* Required work
Out of the material that follows, write out exactly the lines from the line with "### Chat Interface" to the line with "- Add proper time formatting and display", both ends included, and no others.

━━━━━ Data in this exercise

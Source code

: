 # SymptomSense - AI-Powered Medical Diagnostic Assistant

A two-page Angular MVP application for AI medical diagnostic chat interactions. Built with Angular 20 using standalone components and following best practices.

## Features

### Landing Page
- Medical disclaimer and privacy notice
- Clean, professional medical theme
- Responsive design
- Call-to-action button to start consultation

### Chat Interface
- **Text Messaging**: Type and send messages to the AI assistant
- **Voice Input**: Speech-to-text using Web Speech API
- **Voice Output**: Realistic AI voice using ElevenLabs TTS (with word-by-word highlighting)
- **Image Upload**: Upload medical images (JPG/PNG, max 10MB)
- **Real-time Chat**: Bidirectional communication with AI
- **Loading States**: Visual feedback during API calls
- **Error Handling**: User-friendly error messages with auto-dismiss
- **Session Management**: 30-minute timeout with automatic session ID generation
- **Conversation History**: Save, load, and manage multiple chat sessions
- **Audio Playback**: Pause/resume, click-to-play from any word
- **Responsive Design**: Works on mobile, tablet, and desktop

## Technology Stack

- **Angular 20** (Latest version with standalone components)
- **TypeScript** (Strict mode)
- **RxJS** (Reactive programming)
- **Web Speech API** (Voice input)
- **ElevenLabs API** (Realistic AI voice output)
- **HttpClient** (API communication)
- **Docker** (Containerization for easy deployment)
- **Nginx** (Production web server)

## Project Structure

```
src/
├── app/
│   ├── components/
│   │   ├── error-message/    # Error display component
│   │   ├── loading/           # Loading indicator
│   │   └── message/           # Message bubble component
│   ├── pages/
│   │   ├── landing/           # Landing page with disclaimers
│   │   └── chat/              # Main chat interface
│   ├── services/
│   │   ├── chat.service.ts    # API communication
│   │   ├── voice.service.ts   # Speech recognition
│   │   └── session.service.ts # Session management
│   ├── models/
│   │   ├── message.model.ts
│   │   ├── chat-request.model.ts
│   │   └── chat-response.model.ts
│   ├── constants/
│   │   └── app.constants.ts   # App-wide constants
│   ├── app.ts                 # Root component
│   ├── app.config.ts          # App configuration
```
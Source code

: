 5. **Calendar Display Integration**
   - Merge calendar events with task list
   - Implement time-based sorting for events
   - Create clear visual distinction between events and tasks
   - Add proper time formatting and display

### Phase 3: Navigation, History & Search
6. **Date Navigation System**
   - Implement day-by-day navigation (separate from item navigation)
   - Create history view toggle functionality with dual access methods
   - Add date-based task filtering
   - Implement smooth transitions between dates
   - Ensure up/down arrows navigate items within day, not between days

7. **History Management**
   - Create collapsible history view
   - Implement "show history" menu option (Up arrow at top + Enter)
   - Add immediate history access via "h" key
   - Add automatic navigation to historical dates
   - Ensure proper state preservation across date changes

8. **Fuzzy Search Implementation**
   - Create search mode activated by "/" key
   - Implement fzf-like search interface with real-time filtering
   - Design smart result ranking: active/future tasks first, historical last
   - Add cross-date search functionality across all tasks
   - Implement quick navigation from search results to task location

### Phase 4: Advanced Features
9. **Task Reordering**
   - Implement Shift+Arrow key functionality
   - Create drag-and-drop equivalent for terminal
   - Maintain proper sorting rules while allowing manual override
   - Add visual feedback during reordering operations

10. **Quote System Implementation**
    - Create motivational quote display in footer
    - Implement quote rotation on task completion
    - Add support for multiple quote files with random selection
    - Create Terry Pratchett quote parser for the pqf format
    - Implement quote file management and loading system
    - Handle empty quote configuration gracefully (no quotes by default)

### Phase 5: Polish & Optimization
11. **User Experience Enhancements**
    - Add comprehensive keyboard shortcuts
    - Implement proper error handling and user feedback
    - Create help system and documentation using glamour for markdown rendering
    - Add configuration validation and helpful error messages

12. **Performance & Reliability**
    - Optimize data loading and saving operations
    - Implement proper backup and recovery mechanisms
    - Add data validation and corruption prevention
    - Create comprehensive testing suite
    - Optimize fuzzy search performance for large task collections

━━━━━━━━━━

* Solution to this problem
### Chat Interface
- **Text Messaging**: Type and send messages to the AI assistant
- **Voice Input**: Speech-to-text using Web Speech API
- **Voice Output**: Realistic AI voice using ElevenLabs TTS (with word-by-word highlighting)
- **Image Upload**: Upload medical images (JPG/PNG, max 10MB)
- **Real-time Chat**: Bidirectional communication with AI
- **Loading States**: Visual feedback during API calls
- **Error Handling**: User-friendly error messages with auto-dismiss
- **Session Management**: 30-minute timeout with automatic session ID generation
- **Conversation History**: Save, load, and manage multiple chat sessions
- **Audio Playback**: Pause/resume, click-to-play from any word
- **Responsive Design**: Works on mobile, tablet, and desktop

## Technology Stack

- **Angular 20** (Latest version with standalone components)
- **TypeScript** (Strict mode)
- **RxJS** (Reactive programming)
- **Web Speech API** (Voice input)
- **ElevenLabs API** (Realistic AI voice output)
- **HttpClient** (API communication)
- **Docker** (Containerization for easy deployment)
- **Nginx** (Production web server)

## Project Structure

```
src/
├── app/
│   ├── components/
│   │   ├── error-message/    # Error display component
│   │   ├── loading/           # Loading indicator
│   │   └── message/           # Message bubble component
│   ├── pages/
│   │   ├── landing/           # Landing page with disclaimers
│   │   └── chat/              # Main chat interface
│   ├── services/
│   │   ├── chat.service.ts    # API communication
│   │   ├── voice.service.ts   # Speech recognition
│   │   └── session.service.ts # Session management
│   ├── models/
│   │   ├── message.model.ts
│   │   ├── chat-request.model.ts
│   │   └── chat-response.model.ts
│   ├── constants/
│   │   └── app.constants.ts   # App-wide constants
│   ├── app.ts                 # Root component
│   ├── app.config.ts          # App configuration
```
Source code

: 5. **Calendar Display Integration**
   - Merge calendar events with task list
   - Implement time-based sorting for events
   - Create clear visual distinction between events and tasks
   - Add proper time formatting and display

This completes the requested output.